RECORDS FOR THE EXERCISE:
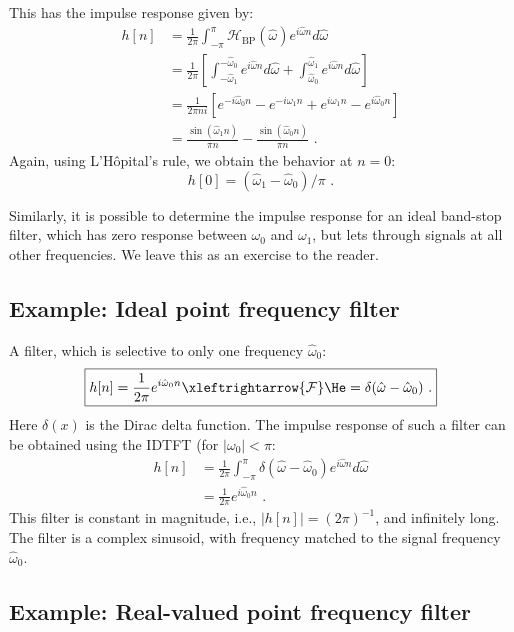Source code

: This has the impulse response given by:
\begin{align}
h[n] &= \frac{1}{2\pi}\int_{-\pi}^{\pi} \mathcal{H}_{\mathrm{BP}}(\hat{\omega}) e^{i\hat{\omega}n} d\hat{\omega}\\
&=\frac{1}{2\pi}\left[\int_{-\hat{\omega}_1}^{-\hat{\omega}_0} e^{i\hat{\omega}n} d\hat{\omega} + \int_{\hat{\omega}_0}^{\hat{\omega}_1} e^{i\hat{\omega}n} d\hat{\omega} \right]\\
&=\frac{1}{2\pi ni}\left[ e^{-i\hat{\omega}_0 n} - e^{-i\omega_1 n} + e^{i\omega_1 n} - e^{i\hat{\omega}_0 n} \right]\\
&= \frac{\sin(\hat{\omega}_1 n)}{\pi n}-\frac{\sin(\hat{\omega}_0 n)}{\pi n}\,\,.
\end{align}
Again, using L'H\^opital's rule, we obtain the behavior at $n=0$:
\begin{equation}
h[0]=(\hat{\omega}_1 - \hat{\omega}_0)/\pi\,\,.
\end{equation}

Similarly, it is possible to determine the impulse response for
an ideal band-stop filter, which has zero response between $\omega_0$
and $\omega_1$, but lets through signals at all other frequencies. We
leave this as an exercise to the reader.

\subsection{Example: Ideal point frequency filter}
\label{pointfreq}

A filter, which is selective to only one frequency $\hat{\omega}_0$:
\begin{equation}
  \boxed{
    h[n]=\frac{1}{2\pi} e^{i\hat{\omega}_0 n} \xleftrightarrow{\mathcal{F}} \He = \delta(\hat{\omega}-\hat{\omega}_0)\,\,.
    }
\end{equation}
Here $\delta(x)$ is the Dirac delta function. The impulse response of
such a filter can be obtained using the IDTFT (for $|\omega_{0}|<\pi$:
\begin{align}
h[n]&=\frac{1}{2\pi}\int_{-\pi}^{\pi} \delta(\hat{\omega}-\hat{\omega}_0) e^{i\hat{\omega}n} d\hat{\omega}\\
&= \frac{1}{2\pi} e^{i\hat{\omega}_0 n}\,\,.
\end{align}
This filter is constant in magnitude, i.e., $|h[n]|=(2\pi)^{-1}$, and
infinitely long. The filter is a complex sinusoid, with frequency
matched to the signal frequency $\hat{\omega}_0$.

\subsection{Example: Real-valued point frequency filter}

PROBLEM: Would you please copy the material exactly, leaving all the pictures out?

EXERCISE ANSWER:
Source code

: This has the impulse response given by:
\begin{align}
h[n] &= \frac{1}{2\pi}\int_{-\pi}^{\pi} \mathcal{H}_{\mathrm{BP}}(\hat{\omega}) e^{i\hat{\omega}n} d\hat{\omega}\\
&=\frac{1}{2\pi}\left[\int_{-\hat{\omega}_1}^{-\hat{\omega}_0} e^{i\hat{\omega}n} d\hat{\omega} + \int_{\hat{\omega}_0}^{\hat{\omega}_1} e^{i\hat{\omega}n} d\hat{\omega} \right]\\
&=\frac{1}{2\pi ni}\left[ e^{-i\hat{\omega}_0 n} - e^{-i\omega_1 n} + e^{i\omega_1 n} - e^{i\hat{\omega}_0 n} \right]\\
&= \frac{\sin(\hat{\omega}_1 n)}{\pi n}-\frac{\sin(\hat{\omega}_0 n)}{\pi n}\,\,.
\end{align}
Again, using L'H\^opital's rule, we obtain the behavior at $n=0$:
\begin{equation}
h[0]=(\hat{\omega}_1 - \hat{\omega}_0)/\pi\,\,.
\end{equation}

Similarly, it is possible to determine the impulse response for
an ideal band-stop filter, which has zero response between $\omega_0$
and $\omega_1$, but lets through signals at all other frequencies. We
leave this as an exercise to the reader.

\subsection{Example: Ideal point frequency filter}
\label{pointfreq}

A filter, which is selective to only one frequency $\hat{\omega}_0$:
\begin{equation}
  \boxed{
    h[n]=\frac{1}{2\pi} e^{i\hat{\omega}_0 n} \xleftrightarrow{\mathcal{F}} \He = \delta(\hat{\omega}-\hat{\omega}_0)\,\,.
    }
\end{equation}
Here $\delta(x)$ is the Dirac delta function. The impulse response of
such a filter can be obtained using the IDTFT (for $|\omega_{0}|<\pi$:
\begin{align}
h[n]&=\frac{1}{2\pi}\int_{-\pi}^{\pi} \delta(\hat{\omega}-\hat{\omega}_0) e^{i\hat{\omega}n} d\hat{\omega}\\
&= \frac{1}{2\pi} e^{i\hat{\omega}_0 n}\,\,.
\end{align}
This filter is constant in magnitude, i.e., $|h[n]|=(2\pi)^{-1}$, and
infinitely long. The filter is a complex sinusoid, with frequency
matched to the signal frequency $\hat{\omega}_0$.

\subsection{Example: Real-valued point frequency filter}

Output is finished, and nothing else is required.